Ahh, the words I used to say as a love-starved teenager. After mistaking lust for love time and time again, I think I’ve finally learned a valuable lesson: take your time.

It takes time to really get to know someone, to build trust and a foundation. When a relationship is in its infancy, your brain is buzzing with feel-good chemicals and your judgment can be clouded when you make such bold statements yet make drastic decisions. Studies show that when you first date someone, a chemical is released in your brain that is the same chemical released when someone eats chocolate or snorts cocaine. Simply put, it’s a feel-good chemical that makes you crave the other person, just like you would when taking an addictive drug. It is said that it takes about eight months for these initial chemical reactions to work out. That is why after such a period you may notice that things about your partner start to irritate you, although this was never the case before. The pleasure glasses are off and reality begins to sink in.

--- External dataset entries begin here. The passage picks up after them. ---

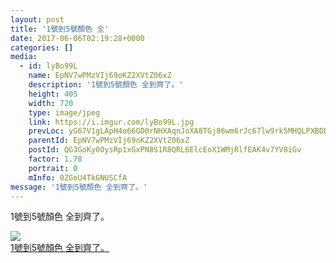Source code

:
 ```yaml
---
layout: post
title: '1號到5號顏色 全' 
date: 2017-06-06T02:19:28+0000 
categories: [] 
media:
  - id: lyBo99L
    name: EpNV7wPMzVIj69oKZ2XVtZ06xZ
    description: '1號到5號顏色 全到齊了。'   
    height: 405
    width: 720
    type: image/jpeg
    link: https://i.imgur.com/lyBo99L.jpg
    prevLoc: yG67V1gLApH4o66GD0rNHXAqnJoXA8TGj86wm6rJc67lw9rk5MHQLPXBDDRjuzOnr0JGVJU5Z1l1ogYvTYWk3JVBkoFX0G1Jnr3kTO69BNpqLAuMrPVj7Y4XiXRz051Lw1U7kqBB99X7cqVjo82QWPhpE8mEonPKUW9O8W01KgfvAAwgJxrmip3jEKK5N5H6PY7DG9OQCrygm7Ow6EuGxM2m1Y6Nf4AyRnAPD3cRxV6v3MxKcPX9G1DyG4UGxmr9xVMDtP4
    parentId: EpNV7wPMzVIj69oKZ2XVtZ06xZ
    postId: QG3GoKy0OysRp1xGxPN8S1R8QRL6ElcEoX1WMjRlfEAK4v7YV8iGv
    factor: 1.78
    portrait: 0
    mInfo: 0ZGoU4TkGNUSCfA
message: '1號到5號顏色 全到齊了。'  
---
```


1號到5號顏色 全到齊了。


[//]: #media:  
<a href="https://i.imgur.com/lyBo99L.jpg"><img class="postImage" src="https://i.imgur.com/lyBo99Lh.jpg" />  
1號到5號顏色 全到齊了。  
 </a>   
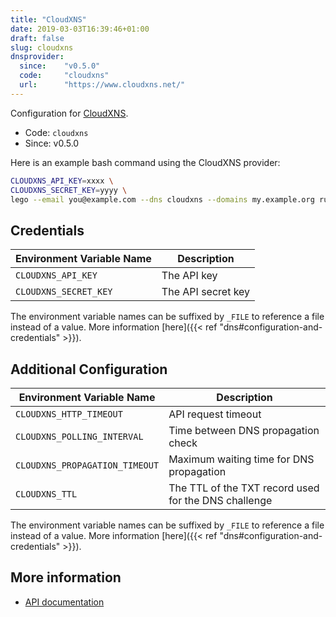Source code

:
 ```yaml
---
title: "CloudXNS"
date: 2019-03-03T16:39:46+01:00
draft: false
slug: cloudxns
dnsprovider:
  since:    "v0.5.0"
  code:     "cloudxns"
  url:      "https://www.cloudxns.net/"
---
```


<!-- THIS DOCUMENTATION IS AUTO-GENERATED. PLEASE DO NOT EDIT. -->
<!-- providers/dns/cloudxns/cloudxns.toml -->
<!-- THIS DOCUMENTATION IS AUTO-GENERATED. PLEASE DO NOT EDIT. -->


Configuration for [CloudXNS](https://www.cloudxns.net/).


<!--more-->

- Code: `cloudxns`
- Since: v0.5.0


Here is an example bash command using the CloudXNS provider:

```bash
CLOUDXNS_API_KEY=xxxx \
CLOUDXNS_SECRET_KEY=yyyy \
lego --email you@example.com --dns cloudxns --domains my.example.org run
```




## Credentials

| Environment Variable Name | Description |
|-----------------------|-------------|
| `CLOUDXNS_API_KEY` | The API key |
| `CLOUDXNS_SECRET_KEY` | The API secret key |

The environment variable names can be suffixed by `_FILE` to reference a file instead of a value.
More information [here]({{< ref "dns#configuration-and-credentials" >}}).


## Additional Configuration

| Environment Variable Name | Description |
|--------------------------------|-------------|
| `CLOUDXNS_HTTP_TIMEOUT` | API request timeout |
| `CLOUDXNS_POLLING_INTERVAL` | Time between DNS propagation check |
| `CLOUDXNS_PROPAGATION_TIMEOUT` | Maximum waiting time for DNS propagation |
| `CLOUDXNS_TTL` | The TTL of the TXT record used for the DNS challenge |

The environment variable names can be suffixed by `_FILE` to reference a file instead of a value.
More information [here]({{< ref "dns#configuration-and-credentials" >}}).




## More information

- [API documentation](https://www.cloudxns.net/Public/Doc/CloudXNS_api2.0_doc_zh-cn.zip)

<!-- THIS DOCUMENTATION IS AUTO-GENERATED. PLEASE DO NOT EDIT. -->
<!-- providers/dns/cloudxns/cloudxns.toml -->
<!-- THIS DOCUMENTATION IS AUTO-GENERATED. PLEASE DO NOT EDIT. -->
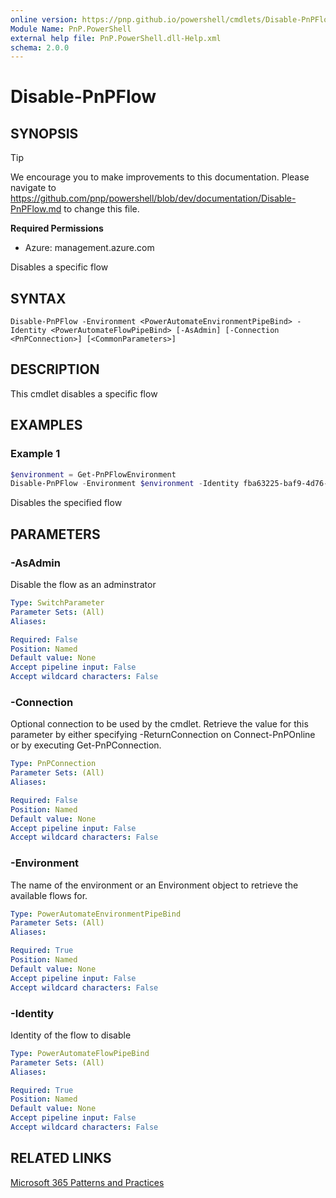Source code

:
 ```yaml
---
online version: https://pnp.github.io/powershell/cmdlets/Disable-PnPFlow.html
Module Name: PnP.PowerShell
external help file: PnP.PowerShell.dll-Help.xml
schema: 2.0.0
---
```

  
# Disable-PnPFlow

## SYNOPSIS

> [!TIP]
> We encourage you to make improvements to this documentation. Please navigate to https://github.com/pnp/powershell/blob/dev/documentation/Disable-PnPFlow.md to change this file.


**Required Permissions**

* Azure: management.azure.com

Disables a specific flow

## SYNTAX

```
Disable-PnPFlow -Environment <PowerAutomateEnvironmentPipeBind> -Identity <PowerAutomateFlowPipeBind> [-AsAdmin] [-Connection <PnPConnection>] [<CommonParameters>]
```

## DESCRIPTION
This cmdlet disables a specific flow

## EXAMPLES

### Example 1
```powershell
$environment = Get-PnPFlowEnvironment
Disable-PnPFlow -Environment $environment -Identity fba63225-baf9-4d76-86a1-1b42c917a182
```

Disables the specified flow

## PARAMETERS

### -AsAdmin
Disable the flow as an adminstrator

```yaml
Type: SwitchParameter
Parameter Sets: (All)
Aliases:

Required: False
Position: Named
Default value: None
Accept pipeline input: False
Accept wildcard characters: False
```

### -Connection
Optional connection to be used by the cmdlet.
Retrieve the value for this parameter by either specifying -ReturnConnection on Connect-PnPOnline or by executing Get-PnPConnection.

```yaml
Type: PnPConnection
Parameter Sets: (All)
Aliases:

Required: False
Position: Named
Default value: None
Accept pipeline input: False
Accept wildcard characters: False
```

### -Environment
The name of the environment or an Environment object to retrieve the available flows for.

```yaml
Type: PowerAutomateEnvironmentPipeBind
Parameter Sets: (All)
Aliases:

Required: True
Position: Named
Default value: None
Accept pipeline input: False
Accept wildcard characters: False
```

### -Identity
Identity of the flow to disable

```yaml
Type: PowerAutomateFlowPipeBind
Parameter Sets: (All)
Aliases:

Required: True
Position: Named
Default value: None
Accept pipeline input: False
Accept wildcard characters: False
```


## RELATED LINKS

[Microsoft 365 Patterns and Practices](https://aka.ms/m365pnp)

However, I have known a friend (or two) who has made drastic decisions like getting engaged or married in just a few minutes dating for a few months without bothering to let the chemically charged phase pass. Actually, a friend recently broke the news that she was madly in love and engaged just after two months of dating. And when a relationship is in fun mode, there usually aren’t any serious conversations about life goals, financial matters, and all that other “adult stuff” that comes with the decision to enter into a partnership.

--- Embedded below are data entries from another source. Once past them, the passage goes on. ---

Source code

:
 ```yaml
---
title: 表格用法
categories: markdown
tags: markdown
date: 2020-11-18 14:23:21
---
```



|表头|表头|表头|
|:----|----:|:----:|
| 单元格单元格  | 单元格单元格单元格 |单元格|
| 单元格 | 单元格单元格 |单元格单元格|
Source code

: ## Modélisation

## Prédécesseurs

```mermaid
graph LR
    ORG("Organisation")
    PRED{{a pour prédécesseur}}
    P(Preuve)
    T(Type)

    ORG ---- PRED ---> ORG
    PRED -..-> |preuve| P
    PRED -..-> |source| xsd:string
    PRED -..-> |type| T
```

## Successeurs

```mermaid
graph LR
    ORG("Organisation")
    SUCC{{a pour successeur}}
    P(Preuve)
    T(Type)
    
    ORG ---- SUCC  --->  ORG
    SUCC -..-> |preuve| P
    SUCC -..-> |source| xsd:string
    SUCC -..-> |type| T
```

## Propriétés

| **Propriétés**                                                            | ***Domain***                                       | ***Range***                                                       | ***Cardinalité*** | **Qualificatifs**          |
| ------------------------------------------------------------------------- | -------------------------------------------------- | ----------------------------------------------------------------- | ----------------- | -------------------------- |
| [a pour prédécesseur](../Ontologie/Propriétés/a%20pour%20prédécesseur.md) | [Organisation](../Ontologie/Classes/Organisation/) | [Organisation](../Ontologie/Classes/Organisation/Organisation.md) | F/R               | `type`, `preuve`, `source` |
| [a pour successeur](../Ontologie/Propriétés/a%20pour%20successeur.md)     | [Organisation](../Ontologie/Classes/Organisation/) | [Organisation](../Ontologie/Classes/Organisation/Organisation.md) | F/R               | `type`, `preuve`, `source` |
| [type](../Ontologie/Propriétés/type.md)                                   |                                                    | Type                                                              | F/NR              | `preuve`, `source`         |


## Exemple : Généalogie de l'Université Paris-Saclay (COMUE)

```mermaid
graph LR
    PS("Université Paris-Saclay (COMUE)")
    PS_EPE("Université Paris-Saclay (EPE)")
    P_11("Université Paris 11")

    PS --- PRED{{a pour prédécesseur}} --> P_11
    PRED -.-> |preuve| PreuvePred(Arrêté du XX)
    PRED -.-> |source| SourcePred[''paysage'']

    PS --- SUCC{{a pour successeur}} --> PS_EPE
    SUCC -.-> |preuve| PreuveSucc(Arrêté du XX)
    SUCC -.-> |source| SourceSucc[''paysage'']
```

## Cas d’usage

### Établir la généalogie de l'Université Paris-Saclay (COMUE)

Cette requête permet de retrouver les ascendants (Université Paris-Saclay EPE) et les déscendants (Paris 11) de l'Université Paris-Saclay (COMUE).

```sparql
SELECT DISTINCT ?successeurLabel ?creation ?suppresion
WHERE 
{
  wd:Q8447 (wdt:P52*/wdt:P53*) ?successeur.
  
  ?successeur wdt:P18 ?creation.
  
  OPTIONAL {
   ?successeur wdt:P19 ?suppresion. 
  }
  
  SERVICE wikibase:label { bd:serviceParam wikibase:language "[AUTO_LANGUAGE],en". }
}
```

Call me a pessimist; Call me a realist, but I don’t believe in love at first sight. While I’m sure this has happened to a handful of lucky people in this world, I think with exceptions; it does not exist for the general population. However, I do believe in lust at first sight and validation by association – which means seeking validation from your partner because of a self-deficiency or unmet need you have inside.

And maybe it’s true love and waiting a few months or a few years won’t make you (and in this case my boyfriend) more confident later than it is now. But if that’s the case, what’s the rush? If you’re going to spend a lifetime with someone, what harm can it do to be extra safe and wait a few months? I understand the feeling when you’ve met someone who you think finally understands you, and you want to spend every waking moment with that person. and by date five you already know the name of your future children. I have been wrong many times too, after seeing my so-called prince in test situations and seeing things break after an ebb.

I learned that even in platonic relationships it takes time, ups and downs and different situations to build a foundation and understand the other person. Having a rather extremist personality, I’ve made the mistake of jumping to a conclusion way too early, only to end up disappointed when you realize the person wasn’t as great as you initially thought.

We’ve all heard the saying, “easy to come, easy to go” and while it may sound cliché, I believe it’s true. The relationships that take time and investment and ultimately have a history are a lot harder to break and fall apart when the going gets tough. But those built on a whirlwind romance can collapse a lot easier, because there was no foundation to begin with.